If not, maybe that would be a good choice for your overseed, since it boasts lateral spread, and should mix well, since it is often a large component of the blend.

http://www.sroseed.com/Files/Files/SRO_USA/Tech_Sheets/Turfgrass/Perennial_Ryegrass/Sideways_ts.pdf


----------



## Seeking_Turf (May 2, 2018)

gm560 said:


> Champion GQ is a blend of SRO PRG seeds, so the mix of cultivars changes over time. Do you know if any of the bags of Champion GQ you have used have contained "Sideways PRG"? If so, this is know to/marketed as a spreading PRG, so you may have some self healing properties on your lawn, already.
> 
> I used Champion GQ in an overseed before I reno'd and the bag I received from Hancock seed was 40-50% Sideways.
> 
> ...


Thanks for your input! I had no idea I may have had some of the sideways mix in my GQ :shock: . Unfortunately I have no idea if the bag of Champion GQ i ordered from Hancock last season contained any "sideways PRG". I have a bag of Champion GQ arriving this week from Hancock and will definitely look into the mix cultivars. Hopefully It will contain some sideways.. :thumbup:


----------



## Jconnelly6b (Mar 4, 2018)

@Seeking_Turf take a picture of the seed label when you get it and dint delete it. You'll want to renember what you out down this time :thumbup:


----------



## Green (Dec 24, 2017)

SR4600 is a spreading type, too.


----------



## Seeking_Turf (May 2, 2018)

Jconnelly6b said:


> @Seeking_Turf take a picture of the seed label when you get it and dint delete it. You'll want to renember what you out down this time :thumbup:


Definitely! Won't make that mistake again going forward :thumbup: When I decided to go with the PRG I already accepted the fact of constant overseeding to fix any damaged areas ect... But after reading about lateral spreading PRG i was intrigued :lol:


----------



## Seeking_Turf (May 2, 2018)

Green said:


> SR4600 is a spreading type, too.


Fingers crossed that it contains some SR600. According to hancock's description, Champion GQ contains some SR4600.

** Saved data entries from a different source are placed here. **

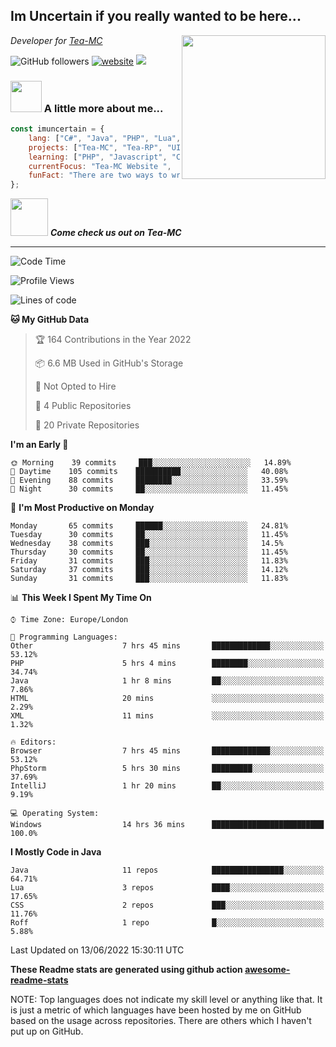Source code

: <h2>Im Uncertain if you really wanted to be here...</h2>
<img align='right' src="https://media.giphy.com/media/M9gbBd9nbDrOTu1Mqx/giphy.gif" width="230">
<p><em>Developer for <a href="https://tea-mc.com/">Tea-MC
</a>
</em></p>

![GitHub followers](https://img.shields.io/github/followers/imuncertain?label=Follow&style=social)
[![website](https://img.shields.io/badge/Website-46a2f1.svg?&style=flat-square&logo=Google-Chrome&logoColor=white&link=https://anmolsingh.me/)](https://tea-mc.com/)
![](https://visitor-badge.glitch.me/badge?page_id=imuncertain.imuncertain)

### <img src="https://clipartix.com/wp-content/uploads/2018/03/thinking-gif-2018-36.gif" width="50"> A little more about me...  

```javascript
const imuncertain = {
    lang: ["C#", "Java", "PHP", "Lua", "Javascript"],
    projects: ["Tea-MC", "Tea-RP", "UINC", "Life"],
    learning: ["PHP", "Javascript", "CSS"],
    currentFocus: "Tea-MC Website ",
    funFact: "There are two ways to write error-free programs; only the third one works"
};
```

<img src="https://tea-mc.com//assets/imgs/logo.png" width="60"> <em><b>Come check us out on Tea-MC</b></em>

---
<!--START_SECTION:waka-->
![Code Time](http://img.shields.io/badge/Code%20Time-18%20hrs%2014%20mins-blue)

![Profile Views](http://img.shields.io/badge/Profile%20Views-21-blue)

![Lines of code](https://img.shields.io/badge/From%20Hello%20World%20I%27ve%20Written-3%20Million%20lines%20of%20code-blue)

**🐱 My GitHub Data** 

> 🏆 164 Contributions in the Year 2022
 > 
> 📦 6.6 MB Used in GitHub's Storage 
 > 
> 🚫 Not Opted to Hire
 > 
> 📜 4 Public Repositories 
 > 
> 🔑 20 Private Repositories  
 > 
**I'm an Early 🐤** 

```text
🌞 Morning    39 commits     ███░░░░░░░░░░░░░░░░░░░░░░   14.89% 
🌆 Daytime    105 commits    ██████████░░░░░░░░░░░░░░░   40.08% 
🌃 Evening    88 commits     ████████░░░░░░░░░░░░░░░░░   33.59% 
🌙 Night      30 commits     ██░░░░░░░░░░░░░░░░░░░░░░░   11.45%

```
📅 **I'm Most Productive on Monday** 

```text
Monday       65 commits     ██████░░░░░░░░░░░░░░░░░░░   24.81% 
Tuesday      30 commits     ██░░░░░░░░░░░░░░░░░░░░░░░   11.45% 
Wednesday    38 commits     ███░░░░░░░░░░░░░░░░░░░░░░   14.5% 
Thursday     30 commits     ██░░░░░░░░░░░░░░░░░░░░░░░   11.45% 
Friday       31 commits     ███░░░░░░░░░░░░░░░░░░░░░░   11.83% 
Saturday     37 commits     ███░░░░░░░░░░░░░░░░░░░░░░   14.12% 
Sunday       31 commits     ███░░░░░░░░░░░░░░░░░░░░░░   11.83%

```


📊 **This Week I Spent My Time On** 

```text
⌚︎ Time Zone: Europe/London

💬 Programming Languages: 
Other                    7 hrs 45 mins       █████████████░░░░░░░░░░░░   53.12% 
PHP                      5 hrs 4 mins        ████████░░░░░░░░░░░░░░░░░   34.74% 
Java                     1 hr 8 mins         ██░░░░░░░░░░░░░░░░░░░░░░░   7.86% 
HTML                     20 mins             ░░░░░░░░░░░░░░░░░░░░░░░░░   2.29% 
XML                      11 mins             ░░░░░░░░░░░░░░░░░░░░░░░░░   1.32%

🔥 Editors: 
Browser                  7 hrs 45 mins       █████████████░░░░░░░░░░░░   53.12% 
PhpStorm                 5 hrs 30 mins       █████████░░░░░░░░░░░░░░░░   37.69% 
IntelliJ                 1 hr 20 mins        ██░░░░░░░░░░░░░░░░░░░░░░░   9.19%

💻 Operating System: 
Windows                  14 hrs 36 mins      █████████████████████████   100.0%

```

**I Mostly Code in Java** 

```text
Java                     11 repos            ████████████████░░░░░░░░░   64.71% 
Lua                      3 repos             ████░░░░░░░░░░░░░░░░░░░░░   17.65% 
CSS                      2 repos             ███░░░░░░░░░░░░░░░░░░░░░░   11.76% 
Roff                     1 repo              █░░░░░░░░░░░░░░░░░░░░░░░░   5.88%

```



 Last Updated on 13/06/2022 15:30:11 UTC
<!--END_SECTION:waka-->

**These Readme stats are generated using github action [awesome-readme-stats](https://github.com/anmol098/waka-readme-stats)**

NOTE: Top languages does not indicate my skill level or anything like that. It is just a metric of which languages have been hosted by me on GitHub based on the usage across repositories. There are others which I haven't put up on GitHub.
<!--stackedit_data:
eyJoaXN0b3J5IjpbMTI2NjU1ODI4OCwtMTU1MDQ0NTAwOSwtMT
YyMTcyNTA5XX0=
-->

https://hancockseed.com/products/champion-gq-perennial-ryegrass-seed


----------



## gm560 (Feb 22, 2018)

It looks like one of the other cultivars I received (Mighty) is listed as spreading as well. I think to address your original question, unless you have some adverse results, I would keep throwing down GQ. The blend is targeted at golf courses (GQ = Golf Quality), it appears SRO has intentionally focused on self repairing qualities to meet golf course requirements. No need to look elsewhere!


----------



## Jayray (Aug 8, 2018)

gm560 said:


> It looks like one of the other cultivars I received (Mighty) is listed as spreading as well. I think to address your original question, unless you have some adverse results, I would keep throwing down GQ. The blend is targeted at golf courses (GQ = Golf Quality), it appears SRO has intentionally focused on self repairing qualities to meet golf course requirements. No need to look elsewhere!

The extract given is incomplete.